Run Roses, Run!

I'm struggling to believe that nearly a month has past since I last blogged. My days settled into a routine which went along these lines:

Wake up early (like at 6am, sometimes even before the alarm went off)
Go running/Exercise
Go to work
Work like a dawg
Come home
Collapse in bed by 9.30

Rinse and repeat ad nauseum.

Dave has been concerned that I've been training by myself. He believes that running with others is more motivating. I loathe exercising with other people and have resisted his suggestions vigourously. I've been getting up, pretty much every other day and getting my backside out the door, with my Zombies! Run 5k training. He did suggest I sign up for the Sports Relief mile, which I duly did. It helped having a nearby goal. November's Half Marathon is still quite a way away. 

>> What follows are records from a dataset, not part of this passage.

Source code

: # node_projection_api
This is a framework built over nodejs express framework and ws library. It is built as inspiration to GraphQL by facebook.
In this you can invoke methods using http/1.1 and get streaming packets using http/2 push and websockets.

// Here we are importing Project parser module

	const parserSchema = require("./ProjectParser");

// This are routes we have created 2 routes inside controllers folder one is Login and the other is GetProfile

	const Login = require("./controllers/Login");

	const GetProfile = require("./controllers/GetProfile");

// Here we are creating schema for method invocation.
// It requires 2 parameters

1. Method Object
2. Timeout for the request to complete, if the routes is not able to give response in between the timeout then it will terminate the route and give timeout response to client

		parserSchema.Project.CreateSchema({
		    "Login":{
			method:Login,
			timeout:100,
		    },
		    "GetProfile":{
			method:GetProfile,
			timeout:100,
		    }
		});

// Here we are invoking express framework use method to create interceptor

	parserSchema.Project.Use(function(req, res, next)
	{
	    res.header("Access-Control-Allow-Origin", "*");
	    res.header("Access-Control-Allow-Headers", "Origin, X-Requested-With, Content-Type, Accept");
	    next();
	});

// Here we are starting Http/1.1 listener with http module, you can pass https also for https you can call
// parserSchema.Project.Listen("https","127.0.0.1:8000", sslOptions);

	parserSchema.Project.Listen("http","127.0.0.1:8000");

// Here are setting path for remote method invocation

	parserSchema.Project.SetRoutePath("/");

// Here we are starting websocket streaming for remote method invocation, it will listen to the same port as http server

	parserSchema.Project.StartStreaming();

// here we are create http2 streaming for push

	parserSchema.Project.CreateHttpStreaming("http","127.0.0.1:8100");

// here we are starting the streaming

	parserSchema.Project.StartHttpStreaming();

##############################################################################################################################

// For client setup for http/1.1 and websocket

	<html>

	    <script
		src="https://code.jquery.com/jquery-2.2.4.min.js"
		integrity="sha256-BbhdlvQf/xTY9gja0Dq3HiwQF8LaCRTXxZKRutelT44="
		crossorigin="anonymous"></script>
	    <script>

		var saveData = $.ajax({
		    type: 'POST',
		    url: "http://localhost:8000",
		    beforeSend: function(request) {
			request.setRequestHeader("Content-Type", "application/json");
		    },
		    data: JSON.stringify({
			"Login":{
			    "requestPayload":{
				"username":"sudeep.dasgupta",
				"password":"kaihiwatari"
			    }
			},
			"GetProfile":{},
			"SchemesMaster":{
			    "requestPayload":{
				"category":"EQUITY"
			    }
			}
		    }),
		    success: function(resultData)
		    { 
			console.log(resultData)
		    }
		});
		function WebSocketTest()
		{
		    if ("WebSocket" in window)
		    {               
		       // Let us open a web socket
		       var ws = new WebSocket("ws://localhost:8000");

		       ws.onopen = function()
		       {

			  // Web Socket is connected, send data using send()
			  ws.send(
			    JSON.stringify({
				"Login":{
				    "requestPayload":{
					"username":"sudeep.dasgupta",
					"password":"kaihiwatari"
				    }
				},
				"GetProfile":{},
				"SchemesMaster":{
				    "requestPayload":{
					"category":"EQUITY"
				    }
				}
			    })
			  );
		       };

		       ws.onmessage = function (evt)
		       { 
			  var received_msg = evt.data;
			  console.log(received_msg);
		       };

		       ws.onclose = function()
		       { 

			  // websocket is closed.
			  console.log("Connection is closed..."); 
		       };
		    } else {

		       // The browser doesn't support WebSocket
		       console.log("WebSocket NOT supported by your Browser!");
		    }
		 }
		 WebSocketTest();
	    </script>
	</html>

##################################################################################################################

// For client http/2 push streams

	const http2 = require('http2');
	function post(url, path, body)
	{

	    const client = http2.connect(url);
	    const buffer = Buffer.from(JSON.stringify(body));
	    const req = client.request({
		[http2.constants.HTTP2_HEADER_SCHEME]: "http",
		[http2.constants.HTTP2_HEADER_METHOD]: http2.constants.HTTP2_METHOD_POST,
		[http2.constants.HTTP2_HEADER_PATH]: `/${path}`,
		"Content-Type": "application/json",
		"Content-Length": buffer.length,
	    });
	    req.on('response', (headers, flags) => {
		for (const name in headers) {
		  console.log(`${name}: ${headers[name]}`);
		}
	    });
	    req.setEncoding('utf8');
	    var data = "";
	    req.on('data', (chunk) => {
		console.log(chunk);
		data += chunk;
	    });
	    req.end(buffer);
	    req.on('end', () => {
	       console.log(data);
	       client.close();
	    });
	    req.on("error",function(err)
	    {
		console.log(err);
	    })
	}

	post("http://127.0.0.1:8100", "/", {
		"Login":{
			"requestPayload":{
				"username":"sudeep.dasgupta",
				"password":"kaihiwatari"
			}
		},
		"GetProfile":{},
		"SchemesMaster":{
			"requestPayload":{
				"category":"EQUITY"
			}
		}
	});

I've been steadily noting my improvements: running to every third tree, to running down the length of the park, to running all way around the park. Still not a mile without stopping though.

I made the mistake of asking advice from one of the guys at work who runs marathons regularly. As we chatted, he asked about my heart rate and as I'm a keen keeper of biometric stats, I was able to answer. At which point he fell about laughing. Apparently, 183 bpm is still ridiculously high. Like I didn't already know. There was much hilarity at my expense and I crept away. 

You see, I am still the girl who got picked second to last for team sports at school. I am still the girl who finished last at pretty much every awful sports day throughout my school life. I am the girl who people laughed and laughed at because I was slow and uncoordinated. 

When I thought about the Norwich Half Marathon in November, it was something I was curious about doing. I was interested to see how I would do setting a goal and working towards it. I wanted to challenge myself. I never expected to fall in love with running.

I have fallen in love with running.

It's quite scary. I am usually awake before my alarm goes off. I bounce out of bed on my running days and get into my running gear as quickly as possible. I'm out the house and pounding the pave with my headphones blaring my running tracks, interspersed with the Zombies! Run 5k story and instructions: and a massive grin on my face. 

Today, I ran my first race in my adult life. Dave teased me good naturedley about having to beat the girl in 4c and not to feel bad when a bunch of 7 year olds over-took me. He wasn't far wrong actually. The race was full of primary school children with their parents. There were also people in fancy dress, Sports Relief onesies and miscellaneous adults (of which I was one).

I was crapping myself. What kind of a fraud was I? Wearing this running gear and thinking I could do this?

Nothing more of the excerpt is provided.